I didn’t feel “rich”. I knew that one layoff or accident could easily lead to financial disaster.

At the same time, I also understood that trading my time for compensation was an arrangement that I neither wanted nor would be able to keep up with forever. At some point, I’d like to happily retire, spend more time with my family, and pursue other passions. And I’d like to be able to do all of that sooner rather than later!

That’s when I learned about the concept of financial independence. Here’s what it meant for me and how it can change your life too.

What is Financial Independence?

Financial independence is a point you have the means to take care of all of your living expenses for the foreseeable future.

Instead of working for your money, you put money to work for you. That means you replace your employment income with the earnings you’re making off of your investments and assets. This in turn frees you up to start doing whatever it is that you want to do with your time because you’re no longer tied to a 9-5 job.

When I discovered this concept, it was as if the secret of building wealth was finally revealed to me. Here was a proven way to ensure financial security, and it could be constructed so that I could theoretically achieve it at any age I wanted.

I started reading nearly every book or blog post I could about it, and here’s what I learned.

How You Achieve Financial Independence

There are so many different ways to build up your investments and live off of your assets. The three that I found to be the most helpful were these:

Using retirement accounts to save and grow your money can help lead you to financial independence

Building Up Your Nest Egg

Retirement plans are great for more than just retirement. Your 401k and IRA can also be very useful in achieving financial independence, even if it’s before age 59-1/2 (when the IRS says you’re allowed to make withdrawals).

This is because retirement plans offer tax deferment that lets you avoid paying taxes on your contributions. In short: you’ll be able to save 100% of every dollar as opposed to only being able to save roughly 75% of it in an after-tax account.

On top of that, most employers will also kick in as much as one dollar for every dollar you contribute to your plan. That’s like literally receiving free money for just being smart about how you save.

When I sat down and ran the numbers, I was floored by what I found out. If I just found a way to max out all of my retirement accounts each year, then I would be able to retire by the time I was in my 40s!

But saving that much money every year wasn’t going to come easy. To do this, I’d need a way to supplement my income. That led me to try out various side hustles.

Earning More Money with Side Hustles

If you really want to accelerate your way towards financial independence, then you’ll want to take on some side hustles.

Side hustles are jobs, activities, and even business ventures that you can do outside of your job to produce income. In some cases, they may even eventually grow into something that can replace your employment income altogether.

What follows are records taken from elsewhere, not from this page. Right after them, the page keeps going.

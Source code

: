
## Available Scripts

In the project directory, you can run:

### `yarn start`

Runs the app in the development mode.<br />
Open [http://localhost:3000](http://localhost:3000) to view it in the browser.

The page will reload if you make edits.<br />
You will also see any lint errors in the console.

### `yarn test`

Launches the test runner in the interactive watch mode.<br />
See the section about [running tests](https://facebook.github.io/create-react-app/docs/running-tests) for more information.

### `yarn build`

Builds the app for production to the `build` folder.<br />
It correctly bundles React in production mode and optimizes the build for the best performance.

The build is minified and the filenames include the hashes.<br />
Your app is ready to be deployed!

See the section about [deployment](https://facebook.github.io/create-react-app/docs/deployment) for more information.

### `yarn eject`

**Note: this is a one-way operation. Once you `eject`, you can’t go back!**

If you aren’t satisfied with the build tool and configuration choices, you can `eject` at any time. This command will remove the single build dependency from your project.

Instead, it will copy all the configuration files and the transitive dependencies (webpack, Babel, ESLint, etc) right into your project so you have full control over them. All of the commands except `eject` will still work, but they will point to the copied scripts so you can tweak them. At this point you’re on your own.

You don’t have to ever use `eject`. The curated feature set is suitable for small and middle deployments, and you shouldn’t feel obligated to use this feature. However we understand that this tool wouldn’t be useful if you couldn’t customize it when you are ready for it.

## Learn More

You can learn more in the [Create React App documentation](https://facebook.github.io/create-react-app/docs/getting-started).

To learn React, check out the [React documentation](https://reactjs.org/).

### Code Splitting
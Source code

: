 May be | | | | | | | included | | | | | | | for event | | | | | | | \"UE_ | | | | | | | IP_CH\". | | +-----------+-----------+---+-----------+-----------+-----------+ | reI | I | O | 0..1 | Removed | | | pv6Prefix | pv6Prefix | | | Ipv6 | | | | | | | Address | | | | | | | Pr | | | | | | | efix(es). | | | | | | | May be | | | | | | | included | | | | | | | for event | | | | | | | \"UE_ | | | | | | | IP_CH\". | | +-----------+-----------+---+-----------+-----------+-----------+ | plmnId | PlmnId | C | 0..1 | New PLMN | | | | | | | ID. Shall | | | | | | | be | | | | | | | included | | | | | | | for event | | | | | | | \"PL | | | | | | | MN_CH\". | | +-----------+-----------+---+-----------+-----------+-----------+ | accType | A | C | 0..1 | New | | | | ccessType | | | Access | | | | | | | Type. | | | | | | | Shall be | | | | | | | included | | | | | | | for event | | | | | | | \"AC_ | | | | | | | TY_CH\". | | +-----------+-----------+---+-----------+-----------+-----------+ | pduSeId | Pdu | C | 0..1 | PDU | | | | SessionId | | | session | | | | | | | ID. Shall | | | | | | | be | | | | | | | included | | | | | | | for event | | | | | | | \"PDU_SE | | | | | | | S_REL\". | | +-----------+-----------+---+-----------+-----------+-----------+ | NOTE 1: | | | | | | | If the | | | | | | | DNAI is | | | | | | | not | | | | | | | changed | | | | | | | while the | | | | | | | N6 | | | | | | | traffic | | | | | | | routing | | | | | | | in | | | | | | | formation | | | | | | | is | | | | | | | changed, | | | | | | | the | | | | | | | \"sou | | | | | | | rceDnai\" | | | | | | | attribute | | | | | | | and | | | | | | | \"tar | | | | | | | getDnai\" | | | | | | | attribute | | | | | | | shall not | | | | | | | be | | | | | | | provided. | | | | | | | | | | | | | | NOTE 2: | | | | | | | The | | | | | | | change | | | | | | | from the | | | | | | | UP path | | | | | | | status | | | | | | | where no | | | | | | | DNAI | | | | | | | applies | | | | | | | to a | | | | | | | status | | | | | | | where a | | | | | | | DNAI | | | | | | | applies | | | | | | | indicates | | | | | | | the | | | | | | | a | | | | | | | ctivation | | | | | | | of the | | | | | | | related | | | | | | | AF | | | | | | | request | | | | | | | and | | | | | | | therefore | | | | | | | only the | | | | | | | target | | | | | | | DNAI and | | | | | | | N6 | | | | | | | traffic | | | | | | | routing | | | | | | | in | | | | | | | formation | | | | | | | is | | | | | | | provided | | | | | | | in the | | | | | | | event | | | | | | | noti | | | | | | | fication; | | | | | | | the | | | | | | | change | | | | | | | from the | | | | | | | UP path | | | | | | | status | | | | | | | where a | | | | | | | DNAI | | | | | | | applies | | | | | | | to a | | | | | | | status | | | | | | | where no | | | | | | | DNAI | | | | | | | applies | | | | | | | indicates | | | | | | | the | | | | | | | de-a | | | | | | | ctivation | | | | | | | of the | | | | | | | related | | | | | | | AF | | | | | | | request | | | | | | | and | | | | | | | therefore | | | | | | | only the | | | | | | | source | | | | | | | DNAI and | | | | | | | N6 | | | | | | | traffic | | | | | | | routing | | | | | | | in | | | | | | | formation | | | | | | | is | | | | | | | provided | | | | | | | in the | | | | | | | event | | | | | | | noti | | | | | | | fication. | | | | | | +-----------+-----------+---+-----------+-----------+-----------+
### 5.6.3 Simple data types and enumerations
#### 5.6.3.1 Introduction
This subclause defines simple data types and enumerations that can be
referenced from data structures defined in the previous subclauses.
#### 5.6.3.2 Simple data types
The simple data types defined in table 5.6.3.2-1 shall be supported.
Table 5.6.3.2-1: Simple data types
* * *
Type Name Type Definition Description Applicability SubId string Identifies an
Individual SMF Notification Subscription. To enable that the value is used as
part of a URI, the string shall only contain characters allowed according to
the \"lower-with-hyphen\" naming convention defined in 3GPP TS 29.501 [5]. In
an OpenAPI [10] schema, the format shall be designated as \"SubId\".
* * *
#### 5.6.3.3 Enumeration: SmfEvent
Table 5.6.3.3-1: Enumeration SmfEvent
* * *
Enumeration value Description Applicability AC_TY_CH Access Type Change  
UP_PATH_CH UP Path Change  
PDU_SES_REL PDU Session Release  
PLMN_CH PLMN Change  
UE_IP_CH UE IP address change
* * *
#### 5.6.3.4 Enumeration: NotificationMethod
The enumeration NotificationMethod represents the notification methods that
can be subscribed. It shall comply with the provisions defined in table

Here are a few common ones:

  • Freelancing: writing, editing, designing, consulting, etc.
  • Receiving payments from dividend stocks and REITs
  • Owning rental properties
  • Receiving advertising income from a blog or YouTube channel
  • Sales from an ebook or e-course you created
  • Selling print on demand or drop-shipping products online

I’ve been very lucky with many different side hustles over the years:

  • I started my own personal finance blog back in 2011.
  • I built and sold several smaller websites.
  • I published several ebooks of Amazon.
  • I’ve become a freelance writer offering my services to other publishers

Sometimes they’ve resulted in a few hundred extra dollars per month. But other times they’ve added several thousands of dollars to my monthly income. It’s amazing how much you can get out of them the more you keep at them.

Living Below Your Means

When you’re trying to accumulate enough money to cover your living expenses, remember that this is a two-way street. Not only can you work on the “saving” part, but you can also work on the “how much you need” part as well by doing one simple thing: Needing less.

One fascinating example of this strategy in action comes from Jacob Lund Fisker, the writer behind the book and popular blog Early Retirement Extreme. He was able to retire before the age of 30 after cutting his expenses down to just $7,000 per year. This meant he only needed approximately $250,000 to reach financial independence.

Don’t get me wrong – I could personally never live on $7,000 per year. But I have done several things to keep the cost of my lifestyle in check:

  • Buying used cars instead of new
  • Cooking at home over eating out whenever I can
  • Picking one expense every few months and trying to find creative ways to reduce it
  • Shopping only for the things I need rather than want
  • Using travel rewards for vacation instead of paying out of pocket

The goal is clear: The lower you can get your living expenses to be, the less money you’ll need your nest egg or side hustles to produce, and the sooner you’ll be able to reach financial independence.

Why You Should Want to Achieve Financial Independence

For me, financial independence shouldn’t be about quitting some job or escaping the 9-to-5 grind. It’s about getting control over your life and having the ability to use your time in a way that can be more fulfilling. Here’s what I mean by this:

You’ll Take Control of Your Future

Being able to shave years off of your working career means you’ll finally have all the time you need to do whatever it is that you want to do. Your future doesn’t have to be determined by the demands of your employer. You’re in control and can decide what to do every morning you wake up.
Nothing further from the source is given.